Глаза (не)счастья 19.08.2022
19 августа 2022 г. в 15:09
Примечания:
Q: Становимся детьми несчастий и рассказываем, как вам живётся.
Дети несчастий же обретают наконец счастье становясь самыми что ни на есть обыкновенными.
Лео довольно рано понимает, что с ним что-то не то. От обычных людей не шарахаются, не шипят сквозь зубы проклятия, не плюют в оставленные в дорожной пыли следы…
Не могут же все вокруг ошибаться?
Лео видит золотое сияние, сочащееся через трещины в небосводе. Он видит черную кровь — тысячи тысяч чернильных капель — и такие же черные перья. Он различает слои реальности между собой. Он видит стеклянный витраж вместо пространства-времени.
Витраж разбит.
Чуть позже Лео решает, что что-то не так не с ним, а с другими людьми. Так легче жить.
Никто не понимает, о чем это иногда говорит Лео: реальность всего лишь одна, время линейно, а бог милосерден, справедлив и, конечно же, существует. Все иное ересь и глупость, злые слова, призывающие в этот мир Бездну.
Лео не понимает их всех в ответ. Бездна — такая же часть реальности, как и обычный мир. Временных линий бессчетное множество, и все они существуют одновременно, везде и всегда — и разница между этим веком и прошлым не так уж и существенна, особенно если сделать шаг или два к пространственным искажениям…
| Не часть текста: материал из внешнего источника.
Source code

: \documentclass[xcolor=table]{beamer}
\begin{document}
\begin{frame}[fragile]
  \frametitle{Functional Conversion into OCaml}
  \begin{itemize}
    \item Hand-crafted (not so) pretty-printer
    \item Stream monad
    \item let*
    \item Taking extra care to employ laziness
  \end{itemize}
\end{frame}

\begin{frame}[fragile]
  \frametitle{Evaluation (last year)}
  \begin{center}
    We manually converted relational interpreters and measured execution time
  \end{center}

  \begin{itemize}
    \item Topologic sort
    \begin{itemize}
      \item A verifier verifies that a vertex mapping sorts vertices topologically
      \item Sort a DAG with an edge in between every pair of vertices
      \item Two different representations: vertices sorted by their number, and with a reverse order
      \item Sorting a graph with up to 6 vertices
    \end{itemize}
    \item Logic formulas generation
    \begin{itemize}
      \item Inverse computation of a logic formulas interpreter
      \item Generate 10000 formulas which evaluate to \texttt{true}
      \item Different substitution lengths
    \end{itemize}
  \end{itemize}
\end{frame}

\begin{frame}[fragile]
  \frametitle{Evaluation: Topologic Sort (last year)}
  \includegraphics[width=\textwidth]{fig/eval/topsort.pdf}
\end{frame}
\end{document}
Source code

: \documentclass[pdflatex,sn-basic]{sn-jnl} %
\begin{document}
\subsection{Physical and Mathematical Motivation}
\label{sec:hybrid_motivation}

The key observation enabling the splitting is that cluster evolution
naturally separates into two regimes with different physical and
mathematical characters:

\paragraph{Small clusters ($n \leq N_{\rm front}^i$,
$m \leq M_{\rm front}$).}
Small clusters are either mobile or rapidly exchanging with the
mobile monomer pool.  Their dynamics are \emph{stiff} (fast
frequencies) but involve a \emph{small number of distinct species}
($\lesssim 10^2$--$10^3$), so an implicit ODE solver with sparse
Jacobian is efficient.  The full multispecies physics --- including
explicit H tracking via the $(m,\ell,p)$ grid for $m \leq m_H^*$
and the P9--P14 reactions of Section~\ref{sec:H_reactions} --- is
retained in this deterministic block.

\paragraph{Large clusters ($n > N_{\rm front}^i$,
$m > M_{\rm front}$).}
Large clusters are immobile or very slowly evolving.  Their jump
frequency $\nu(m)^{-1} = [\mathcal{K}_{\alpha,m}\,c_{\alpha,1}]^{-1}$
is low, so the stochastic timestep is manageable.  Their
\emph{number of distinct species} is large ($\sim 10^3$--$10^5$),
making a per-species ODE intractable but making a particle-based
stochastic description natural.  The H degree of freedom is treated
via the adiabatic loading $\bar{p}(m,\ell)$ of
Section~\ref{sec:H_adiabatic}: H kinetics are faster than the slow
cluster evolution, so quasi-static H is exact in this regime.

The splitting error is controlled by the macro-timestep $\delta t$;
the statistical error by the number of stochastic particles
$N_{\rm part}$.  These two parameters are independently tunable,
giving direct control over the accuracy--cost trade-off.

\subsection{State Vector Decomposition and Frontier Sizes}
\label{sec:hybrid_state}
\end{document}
В Бездне есть время, но оно мертво и статично. Бездна — колыбель, неотличимый от гроба. Все рождается в Бездне и возвращается в нее же. Даже время.
Но об этом Лео предусмотрительно не говорит — он слишком рано понял, что окружающим достаточно цвета его глаз для того чтобы избегать — и ненавидеть. Давать им еще больше поводов для агрессии слишком опасно.
Когда Лео становится старше, становится опытней, и взгляд и слух его обостряются еще сильней, он понимает, что ни одно из прежних его утверждений не являлось однозначной истиной или ложью.
Другие люди не видят того же, что видит и слышит он, но и он не должен бы видеть и слышать. Он должен был видеть другое и слышать других. Он должен был видеть не чернильную тьму, но только золото не переродившихся еще душ, слышать не неразборчивый зов ядра Бездны, но десятки голосов ее живших когда-то хранителей.
Лео должен быть Гленом, но почему-то в этой реальности у него другая роль и другие возможности и обязанности.
Лео знает, что в большинстве иных временных линий его глаза не отмечены красным цветом проклятия и несчастий.
Но даже там он не знает ни счастья, ни свободы, ни тишины.
Дети несчастий обречены на одиночество при жизни и забвение после смерти. Глены обречены на одиночество и безмолвие.
Какое-то время Лео пытается говорить с ними, с другими своими версиями, но Глены не могут проходить через пространство-время так же свободно, как ходят красноглазые дети Бездны. Все его слова остаются без ответа, и Лео перестает звать других-себя. Как и пытаться понять, что именно пошло в этом мире не так.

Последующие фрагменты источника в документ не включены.